The Church of St John the Baptist, Bromsgrove is a Grade I listed parish church in the Church of England in Bromsgrove.

==History==
The church belonged to a particularly large Parish during the early Norman period. Henry III arranged for the church and lands to be granted to Worcester Priory in order to support the remembrance of his father King John I, who is buried there. The Priory then ran the manor and collected rents and other income until the dissolution, at which point the lands transferred to the new Dean and Chapter.

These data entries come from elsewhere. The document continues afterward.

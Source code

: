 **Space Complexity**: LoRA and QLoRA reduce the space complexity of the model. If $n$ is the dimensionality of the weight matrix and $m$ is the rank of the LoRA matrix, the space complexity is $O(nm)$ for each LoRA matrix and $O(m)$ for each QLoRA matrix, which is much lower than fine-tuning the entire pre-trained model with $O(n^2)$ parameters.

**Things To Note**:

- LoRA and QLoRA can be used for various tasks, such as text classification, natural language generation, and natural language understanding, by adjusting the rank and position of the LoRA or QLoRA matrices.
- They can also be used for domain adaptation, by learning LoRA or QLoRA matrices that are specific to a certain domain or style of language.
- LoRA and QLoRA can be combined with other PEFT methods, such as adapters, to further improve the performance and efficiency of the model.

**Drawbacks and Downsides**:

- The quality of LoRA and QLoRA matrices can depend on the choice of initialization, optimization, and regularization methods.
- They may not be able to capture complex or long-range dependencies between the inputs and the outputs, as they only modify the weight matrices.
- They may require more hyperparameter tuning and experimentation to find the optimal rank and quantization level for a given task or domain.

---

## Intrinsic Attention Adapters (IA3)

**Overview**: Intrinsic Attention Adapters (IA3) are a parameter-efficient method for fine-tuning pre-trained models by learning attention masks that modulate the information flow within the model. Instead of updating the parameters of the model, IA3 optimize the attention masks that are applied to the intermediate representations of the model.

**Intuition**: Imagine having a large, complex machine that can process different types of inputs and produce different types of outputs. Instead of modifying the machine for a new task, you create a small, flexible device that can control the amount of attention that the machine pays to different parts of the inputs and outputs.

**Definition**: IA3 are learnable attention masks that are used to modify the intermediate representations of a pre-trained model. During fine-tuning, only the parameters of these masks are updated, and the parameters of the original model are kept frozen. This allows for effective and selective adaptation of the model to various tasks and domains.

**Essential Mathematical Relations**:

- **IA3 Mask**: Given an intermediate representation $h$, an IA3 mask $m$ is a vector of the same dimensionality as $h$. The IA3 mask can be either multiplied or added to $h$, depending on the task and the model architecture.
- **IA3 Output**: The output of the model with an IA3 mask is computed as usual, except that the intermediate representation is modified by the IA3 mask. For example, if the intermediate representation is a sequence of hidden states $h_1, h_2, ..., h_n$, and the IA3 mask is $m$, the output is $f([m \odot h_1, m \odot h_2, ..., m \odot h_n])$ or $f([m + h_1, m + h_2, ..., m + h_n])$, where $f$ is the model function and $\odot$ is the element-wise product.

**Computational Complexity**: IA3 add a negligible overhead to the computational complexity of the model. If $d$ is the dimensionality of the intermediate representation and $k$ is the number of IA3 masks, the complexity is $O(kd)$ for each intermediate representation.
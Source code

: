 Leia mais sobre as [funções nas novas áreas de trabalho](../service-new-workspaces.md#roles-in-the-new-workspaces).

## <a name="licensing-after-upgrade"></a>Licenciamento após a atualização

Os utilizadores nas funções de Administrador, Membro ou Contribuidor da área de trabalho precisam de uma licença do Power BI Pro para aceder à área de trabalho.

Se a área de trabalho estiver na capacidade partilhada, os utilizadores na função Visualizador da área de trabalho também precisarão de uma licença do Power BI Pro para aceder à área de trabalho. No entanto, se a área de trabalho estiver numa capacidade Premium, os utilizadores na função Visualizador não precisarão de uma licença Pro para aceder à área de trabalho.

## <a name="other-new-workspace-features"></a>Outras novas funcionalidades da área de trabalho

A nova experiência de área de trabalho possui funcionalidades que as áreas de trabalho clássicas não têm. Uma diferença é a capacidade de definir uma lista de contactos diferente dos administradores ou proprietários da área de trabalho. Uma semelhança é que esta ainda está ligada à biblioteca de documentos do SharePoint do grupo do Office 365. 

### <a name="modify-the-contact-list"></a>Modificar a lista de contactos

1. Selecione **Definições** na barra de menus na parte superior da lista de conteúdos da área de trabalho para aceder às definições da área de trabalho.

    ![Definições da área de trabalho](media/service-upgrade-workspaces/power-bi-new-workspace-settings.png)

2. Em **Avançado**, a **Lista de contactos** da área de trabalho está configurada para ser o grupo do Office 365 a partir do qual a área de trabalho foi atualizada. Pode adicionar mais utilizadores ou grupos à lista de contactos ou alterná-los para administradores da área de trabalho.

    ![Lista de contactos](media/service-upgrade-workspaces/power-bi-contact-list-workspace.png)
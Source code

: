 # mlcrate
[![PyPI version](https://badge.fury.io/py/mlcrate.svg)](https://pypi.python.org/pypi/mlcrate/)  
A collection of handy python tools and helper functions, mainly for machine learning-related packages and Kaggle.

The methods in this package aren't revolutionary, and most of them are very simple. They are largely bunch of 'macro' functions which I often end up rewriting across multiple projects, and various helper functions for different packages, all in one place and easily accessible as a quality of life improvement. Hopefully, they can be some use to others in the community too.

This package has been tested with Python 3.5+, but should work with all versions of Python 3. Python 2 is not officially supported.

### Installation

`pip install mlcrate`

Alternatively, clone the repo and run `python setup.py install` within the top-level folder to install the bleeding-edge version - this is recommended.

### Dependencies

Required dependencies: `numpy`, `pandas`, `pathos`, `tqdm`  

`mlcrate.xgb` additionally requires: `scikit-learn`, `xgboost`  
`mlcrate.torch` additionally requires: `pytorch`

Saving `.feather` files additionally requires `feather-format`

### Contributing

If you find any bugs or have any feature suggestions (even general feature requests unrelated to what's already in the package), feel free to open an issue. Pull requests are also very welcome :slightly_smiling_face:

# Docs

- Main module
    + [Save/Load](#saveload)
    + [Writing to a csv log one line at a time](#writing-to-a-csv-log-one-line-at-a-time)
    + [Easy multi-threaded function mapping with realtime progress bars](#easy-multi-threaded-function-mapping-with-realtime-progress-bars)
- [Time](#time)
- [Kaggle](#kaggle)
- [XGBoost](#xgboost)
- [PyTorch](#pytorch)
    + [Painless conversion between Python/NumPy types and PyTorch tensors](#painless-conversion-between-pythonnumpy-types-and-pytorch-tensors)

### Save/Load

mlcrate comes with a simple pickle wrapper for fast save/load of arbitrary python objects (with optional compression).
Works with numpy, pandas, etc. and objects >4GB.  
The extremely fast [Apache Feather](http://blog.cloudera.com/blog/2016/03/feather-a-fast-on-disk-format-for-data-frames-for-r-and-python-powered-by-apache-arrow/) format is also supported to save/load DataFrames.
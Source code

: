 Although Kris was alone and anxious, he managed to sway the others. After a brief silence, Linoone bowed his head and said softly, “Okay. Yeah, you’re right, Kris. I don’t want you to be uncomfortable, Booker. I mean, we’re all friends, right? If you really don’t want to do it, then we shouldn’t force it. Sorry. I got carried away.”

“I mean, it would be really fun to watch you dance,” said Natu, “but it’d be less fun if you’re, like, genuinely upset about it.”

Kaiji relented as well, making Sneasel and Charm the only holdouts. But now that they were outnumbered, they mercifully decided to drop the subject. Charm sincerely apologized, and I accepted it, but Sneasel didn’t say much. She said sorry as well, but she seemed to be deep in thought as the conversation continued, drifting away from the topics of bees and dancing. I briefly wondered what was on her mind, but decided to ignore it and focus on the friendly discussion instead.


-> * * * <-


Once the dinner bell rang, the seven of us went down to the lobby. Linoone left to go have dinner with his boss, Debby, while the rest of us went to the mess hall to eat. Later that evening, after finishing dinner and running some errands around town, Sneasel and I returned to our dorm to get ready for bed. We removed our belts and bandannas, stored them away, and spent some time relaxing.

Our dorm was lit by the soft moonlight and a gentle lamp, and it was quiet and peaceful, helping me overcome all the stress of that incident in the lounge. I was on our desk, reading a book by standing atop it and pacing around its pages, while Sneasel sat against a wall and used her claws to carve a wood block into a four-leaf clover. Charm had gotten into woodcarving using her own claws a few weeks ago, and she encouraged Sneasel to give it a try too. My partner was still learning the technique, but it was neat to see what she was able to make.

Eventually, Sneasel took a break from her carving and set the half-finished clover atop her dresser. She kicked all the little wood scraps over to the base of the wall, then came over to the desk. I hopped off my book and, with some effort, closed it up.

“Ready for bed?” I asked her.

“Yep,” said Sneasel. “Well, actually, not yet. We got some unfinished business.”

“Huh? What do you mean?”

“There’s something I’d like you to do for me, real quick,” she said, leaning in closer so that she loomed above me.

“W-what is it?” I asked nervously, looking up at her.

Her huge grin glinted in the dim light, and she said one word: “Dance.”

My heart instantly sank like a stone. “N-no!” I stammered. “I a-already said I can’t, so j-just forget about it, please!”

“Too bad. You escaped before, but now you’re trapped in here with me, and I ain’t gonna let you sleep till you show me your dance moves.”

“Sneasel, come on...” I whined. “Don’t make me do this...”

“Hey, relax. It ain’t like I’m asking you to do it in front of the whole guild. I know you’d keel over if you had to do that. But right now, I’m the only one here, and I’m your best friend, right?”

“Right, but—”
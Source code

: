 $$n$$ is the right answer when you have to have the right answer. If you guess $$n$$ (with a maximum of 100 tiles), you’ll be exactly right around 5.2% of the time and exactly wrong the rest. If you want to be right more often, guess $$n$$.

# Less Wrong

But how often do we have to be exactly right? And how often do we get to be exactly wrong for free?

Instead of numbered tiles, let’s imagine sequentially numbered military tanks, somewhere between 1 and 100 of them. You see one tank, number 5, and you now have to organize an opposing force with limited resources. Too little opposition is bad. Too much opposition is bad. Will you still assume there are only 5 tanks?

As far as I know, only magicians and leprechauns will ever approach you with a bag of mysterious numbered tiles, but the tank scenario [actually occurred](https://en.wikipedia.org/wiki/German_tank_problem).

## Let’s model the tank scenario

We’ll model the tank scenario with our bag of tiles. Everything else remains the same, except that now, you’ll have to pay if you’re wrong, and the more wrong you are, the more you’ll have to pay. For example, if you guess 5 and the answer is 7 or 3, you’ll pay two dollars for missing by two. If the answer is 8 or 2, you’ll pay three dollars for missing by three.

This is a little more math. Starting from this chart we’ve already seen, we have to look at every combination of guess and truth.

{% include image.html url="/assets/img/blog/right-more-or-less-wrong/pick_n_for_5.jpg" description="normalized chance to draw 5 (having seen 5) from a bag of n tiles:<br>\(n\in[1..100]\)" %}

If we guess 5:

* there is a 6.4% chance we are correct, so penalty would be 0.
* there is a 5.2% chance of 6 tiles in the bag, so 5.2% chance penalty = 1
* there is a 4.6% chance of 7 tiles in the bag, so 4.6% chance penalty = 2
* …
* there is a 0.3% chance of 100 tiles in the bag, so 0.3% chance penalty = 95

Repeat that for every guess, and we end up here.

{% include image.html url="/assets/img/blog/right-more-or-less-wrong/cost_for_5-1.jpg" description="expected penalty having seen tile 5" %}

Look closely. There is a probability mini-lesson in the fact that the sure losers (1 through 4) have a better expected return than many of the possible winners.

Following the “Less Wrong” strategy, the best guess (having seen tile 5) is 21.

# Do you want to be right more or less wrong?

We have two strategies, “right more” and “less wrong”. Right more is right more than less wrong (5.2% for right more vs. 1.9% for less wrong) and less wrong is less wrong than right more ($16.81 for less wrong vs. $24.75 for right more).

In February 1643, Charles I ordered that Bromsgrove's vicar John Hall be removed from his post as a rebel. Disputes about the vicarage continued through the Interregnum and Protectorate. John Hall was vicar again until 1652. His successor John Spilsbury, previously a fellow of Magdalen College, was unpopular with some of Bromsgrove's churchgoers, who attempted unsuccessfully to eject him. Spilsbury was removed after the Restoration of the Monarchy in 1660, and left the Church of England by refusing to conform to the Act of Uniformity along with around 2,000 other Anglican ministers from the Commonwealth period. He was confined to his house, banished from the county and finally imprisoned for his non-conformism. The toll on his health may have led to ill health and his death. He did return to Bromsgrove, where he was annually visited by Hall's son John, an Anglican bishop. Spilsbury was licensed as a Congregationalist teacher in 1672 in Bromsgrove and died in 1699. (Note: Spilsbury married the elder John Hall's daughter. Hall's son John became a bishop, the last with Presbyterian views. Spilsbury's son John led a dissenting congregation in Kidderminster, and in turn his son Francis Spilsbury became a minister at Salters' Hall in London.) A memorial to Bishop John Hall can be found in the Church; a memorial to his father was present in the eighteenth century, according to Treadway Nash.

==Building==

The church dates from the 12th century, but is predominantly of 14th and 15th century construction. It was restored in 1858 by George Gilbert Scott.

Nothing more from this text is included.